One of our main reasons for getting a puppy was so if she went blind, she'd have a helper. We see her wanting to get to know other dogs. Her home before us included another dog that she seems to miss. I feel that she's missing out on a canine to canine relationship.

But because Sophia feels she's my #1 baby, and that she's #1 dog, I worry that she'll be hurt and depressed when I bring the puppy home. Sophia is a very emotionally smart dog, she holds grudges. What is the best way to introduce them, and are there any exercises or activities that will make them bond together? I want them to be best friends.


----------



## StarrLhasa (Jun 6, 2010)

Hi, Sophia's and Shelby's Mama:

Everything I have read says to introduce the dogs on neutral territory, not in Sophia' home or in the car. Here is a link to an article on the ASPCA's website: http://www.aspcabehavior.org/articles/78/Introducing-Your-Dog-to-a-New-Dog.aspx

You will need to tailor this to the age and abilities for your new puppy. If he has not had his recommended shots, then please do not walk him where other dogs have been. Instead, maybe you can find someplace else that is safe where they can meet.

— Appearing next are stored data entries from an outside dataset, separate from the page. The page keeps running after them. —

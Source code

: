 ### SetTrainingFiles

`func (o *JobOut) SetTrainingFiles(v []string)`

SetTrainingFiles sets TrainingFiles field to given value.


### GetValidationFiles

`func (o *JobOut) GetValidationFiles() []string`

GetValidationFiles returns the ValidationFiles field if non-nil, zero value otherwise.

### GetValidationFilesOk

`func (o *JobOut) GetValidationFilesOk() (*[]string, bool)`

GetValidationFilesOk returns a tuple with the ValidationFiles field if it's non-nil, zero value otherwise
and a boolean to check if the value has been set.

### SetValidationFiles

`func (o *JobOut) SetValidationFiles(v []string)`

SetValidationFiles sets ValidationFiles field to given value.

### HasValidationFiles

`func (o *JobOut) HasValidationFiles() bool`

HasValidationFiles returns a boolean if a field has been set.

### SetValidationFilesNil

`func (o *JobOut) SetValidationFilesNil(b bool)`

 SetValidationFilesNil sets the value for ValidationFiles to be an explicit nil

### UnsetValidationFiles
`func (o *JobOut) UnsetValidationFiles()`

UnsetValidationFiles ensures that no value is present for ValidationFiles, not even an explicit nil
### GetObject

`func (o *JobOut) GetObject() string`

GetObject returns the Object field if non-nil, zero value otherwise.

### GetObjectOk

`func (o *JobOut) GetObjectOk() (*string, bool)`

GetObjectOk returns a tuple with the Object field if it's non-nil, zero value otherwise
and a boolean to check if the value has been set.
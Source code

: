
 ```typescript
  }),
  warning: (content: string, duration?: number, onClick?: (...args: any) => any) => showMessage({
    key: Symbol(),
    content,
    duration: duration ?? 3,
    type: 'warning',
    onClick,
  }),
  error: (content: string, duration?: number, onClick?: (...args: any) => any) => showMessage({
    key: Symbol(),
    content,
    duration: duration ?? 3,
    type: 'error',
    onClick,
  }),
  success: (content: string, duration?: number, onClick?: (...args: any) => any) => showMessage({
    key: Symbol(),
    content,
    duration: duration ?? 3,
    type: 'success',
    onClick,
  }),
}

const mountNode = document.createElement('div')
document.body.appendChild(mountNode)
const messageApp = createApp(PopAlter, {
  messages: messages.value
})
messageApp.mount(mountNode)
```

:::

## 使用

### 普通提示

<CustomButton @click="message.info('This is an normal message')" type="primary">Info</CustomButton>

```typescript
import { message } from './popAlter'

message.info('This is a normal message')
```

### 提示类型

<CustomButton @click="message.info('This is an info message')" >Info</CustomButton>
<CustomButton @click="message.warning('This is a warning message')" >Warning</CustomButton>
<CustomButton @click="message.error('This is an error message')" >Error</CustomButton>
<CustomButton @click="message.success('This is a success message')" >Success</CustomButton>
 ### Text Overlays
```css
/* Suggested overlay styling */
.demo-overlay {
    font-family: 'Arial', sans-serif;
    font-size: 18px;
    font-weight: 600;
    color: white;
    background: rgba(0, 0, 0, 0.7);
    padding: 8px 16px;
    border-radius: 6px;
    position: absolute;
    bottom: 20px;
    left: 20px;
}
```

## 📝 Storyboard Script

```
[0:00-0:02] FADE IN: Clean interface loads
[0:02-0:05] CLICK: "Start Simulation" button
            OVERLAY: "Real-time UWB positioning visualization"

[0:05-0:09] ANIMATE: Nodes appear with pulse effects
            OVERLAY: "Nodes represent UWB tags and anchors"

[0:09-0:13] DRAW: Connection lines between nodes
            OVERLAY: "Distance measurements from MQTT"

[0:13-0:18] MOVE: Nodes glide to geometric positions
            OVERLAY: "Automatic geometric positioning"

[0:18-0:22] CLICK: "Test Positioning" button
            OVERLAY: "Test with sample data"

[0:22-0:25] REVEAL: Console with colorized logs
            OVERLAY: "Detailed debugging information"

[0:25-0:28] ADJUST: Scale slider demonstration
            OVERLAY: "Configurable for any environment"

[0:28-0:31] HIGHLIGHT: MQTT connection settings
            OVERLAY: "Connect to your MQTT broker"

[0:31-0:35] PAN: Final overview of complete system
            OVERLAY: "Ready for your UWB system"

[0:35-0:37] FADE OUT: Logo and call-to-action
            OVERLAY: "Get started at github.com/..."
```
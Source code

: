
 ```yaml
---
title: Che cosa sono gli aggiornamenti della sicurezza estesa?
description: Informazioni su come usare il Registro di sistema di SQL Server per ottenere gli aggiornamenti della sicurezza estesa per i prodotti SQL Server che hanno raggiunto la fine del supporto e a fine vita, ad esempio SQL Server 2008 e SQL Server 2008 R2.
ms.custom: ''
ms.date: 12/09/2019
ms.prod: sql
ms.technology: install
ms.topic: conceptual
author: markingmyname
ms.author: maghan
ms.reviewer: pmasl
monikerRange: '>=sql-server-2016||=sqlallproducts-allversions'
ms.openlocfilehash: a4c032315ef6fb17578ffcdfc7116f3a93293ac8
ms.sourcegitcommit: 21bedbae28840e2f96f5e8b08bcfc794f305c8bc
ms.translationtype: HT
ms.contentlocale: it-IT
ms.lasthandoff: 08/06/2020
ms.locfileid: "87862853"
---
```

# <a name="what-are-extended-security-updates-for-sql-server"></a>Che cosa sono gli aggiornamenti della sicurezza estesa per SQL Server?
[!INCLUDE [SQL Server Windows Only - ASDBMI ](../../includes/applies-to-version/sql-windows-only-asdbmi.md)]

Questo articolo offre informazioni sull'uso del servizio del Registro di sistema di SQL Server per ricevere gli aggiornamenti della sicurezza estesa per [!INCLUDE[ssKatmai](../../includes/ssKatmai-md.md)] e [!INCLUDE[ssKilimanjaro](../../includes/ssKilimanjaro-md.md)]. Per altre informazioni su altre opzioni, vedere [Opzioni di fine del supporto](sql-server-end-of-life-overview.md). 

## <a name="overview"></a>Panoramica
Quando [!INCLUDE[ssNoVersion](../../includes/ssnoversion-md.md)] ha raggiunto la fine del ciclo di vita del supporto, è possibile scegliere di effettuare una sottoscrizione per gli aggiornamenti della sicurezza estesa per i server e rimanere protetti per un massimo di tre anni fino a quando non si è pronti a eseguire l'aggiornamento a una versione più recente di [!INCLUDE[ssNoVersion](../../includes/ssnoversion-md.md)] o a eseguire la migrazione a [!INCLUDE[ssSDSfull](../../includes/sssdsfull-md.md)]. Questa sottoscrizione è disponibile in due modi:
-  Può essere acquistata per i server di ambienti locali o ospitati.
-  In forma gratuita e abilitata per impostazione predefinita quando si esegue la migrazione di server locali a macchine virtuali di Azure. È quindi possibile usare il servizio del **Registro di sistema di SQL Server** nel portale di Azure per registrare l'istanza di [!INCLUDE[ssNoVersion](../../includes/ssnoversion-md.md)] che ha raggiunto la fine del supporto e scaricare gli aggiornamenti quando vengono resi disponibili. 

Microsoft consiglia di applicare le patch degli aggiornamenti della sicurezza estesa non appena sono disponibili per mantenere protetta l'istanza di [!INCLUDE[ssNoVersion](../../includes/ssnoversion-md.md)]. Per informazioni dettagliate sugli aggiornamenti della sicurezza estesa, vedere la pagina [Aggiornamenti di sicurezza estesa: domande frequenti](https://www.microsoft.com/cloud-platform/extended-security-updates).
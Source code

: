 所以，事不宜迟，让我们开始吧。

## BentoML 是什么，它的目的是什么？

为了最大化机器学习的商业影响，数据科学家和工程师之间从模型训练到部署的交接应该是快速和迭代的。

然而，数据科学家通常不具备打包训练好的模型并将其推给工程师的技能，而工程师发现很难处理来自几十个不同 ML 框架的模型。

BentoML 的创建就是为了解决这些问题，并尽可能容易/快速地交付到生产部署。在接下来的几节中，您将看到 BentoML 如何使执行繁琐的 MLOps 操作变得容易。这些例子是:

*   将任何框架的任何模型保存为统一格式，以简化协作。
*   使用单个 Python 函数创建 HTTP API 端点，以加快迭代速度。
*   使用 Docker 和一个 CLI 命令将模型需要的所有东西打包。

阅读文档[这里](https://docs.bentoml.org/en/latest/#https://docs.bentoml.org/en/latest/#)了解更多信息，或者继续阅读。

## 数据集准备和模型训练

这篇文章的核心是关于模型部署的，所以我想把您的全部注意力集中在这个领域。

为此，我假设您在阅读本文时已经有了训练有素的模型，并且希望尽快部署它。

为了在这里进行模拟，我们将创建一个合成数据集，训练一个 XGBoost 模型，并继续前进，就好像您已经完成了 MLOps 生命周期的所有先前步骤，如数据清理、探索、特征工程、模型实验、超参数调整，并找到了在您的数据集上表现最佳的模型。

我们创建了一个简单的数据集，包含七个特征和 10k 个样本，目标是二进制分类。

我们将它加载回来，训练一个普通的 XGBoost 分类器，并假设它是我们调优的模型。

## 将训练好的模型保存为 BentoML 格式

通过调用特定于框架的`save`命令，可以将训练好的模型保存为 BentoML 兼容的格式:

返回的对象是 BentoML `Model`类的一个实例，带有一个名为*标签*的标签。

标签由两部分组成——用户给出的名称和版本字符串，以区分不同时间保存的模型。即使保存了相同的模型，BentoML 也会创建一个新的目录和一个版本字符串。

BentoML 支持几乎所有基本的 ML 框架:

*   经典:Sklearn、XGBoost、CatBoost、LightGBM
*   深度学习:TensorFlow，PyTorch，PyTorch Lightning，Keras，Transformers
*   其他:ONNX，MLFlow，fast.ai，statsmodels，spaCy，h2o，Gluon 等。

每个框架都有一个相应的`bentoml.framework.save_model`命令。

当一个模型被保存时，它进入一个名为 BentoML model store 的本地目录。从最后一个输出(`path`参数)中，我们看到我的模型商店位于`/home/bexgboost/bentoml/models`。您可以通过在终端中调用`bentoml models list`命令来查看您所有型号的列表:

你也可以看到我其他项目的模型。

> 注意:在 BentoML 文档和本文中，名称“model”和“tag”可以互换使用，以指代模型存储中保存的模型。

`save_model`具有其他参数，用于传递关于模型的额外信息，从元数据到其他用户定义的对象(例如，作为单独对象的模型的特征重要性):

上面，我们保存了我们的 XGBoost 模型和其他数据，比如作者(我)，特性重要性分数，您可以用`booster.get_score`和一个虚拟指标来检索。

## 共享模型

When I adopted 5 month old Buster from a shelter, I brought Buffy with me in the car so they could meet outside the shelter - a neutral place - as our home was two hours away. Buster needed grooming immediately because he was infested with fleas, so I spent time with Buffy giving her lots of attention while we waited for his to be ready for our drive home [actually, to the Vet's first].

At home, Buster spent time when we could not watch him in his new crate while Buffy had the freedom of the house. We had them spend time out in the yard where Buster wanted to play with her, but she was not interested at first. It took a week or two before she became interested in playing with him, and they haven't stopped except to rest.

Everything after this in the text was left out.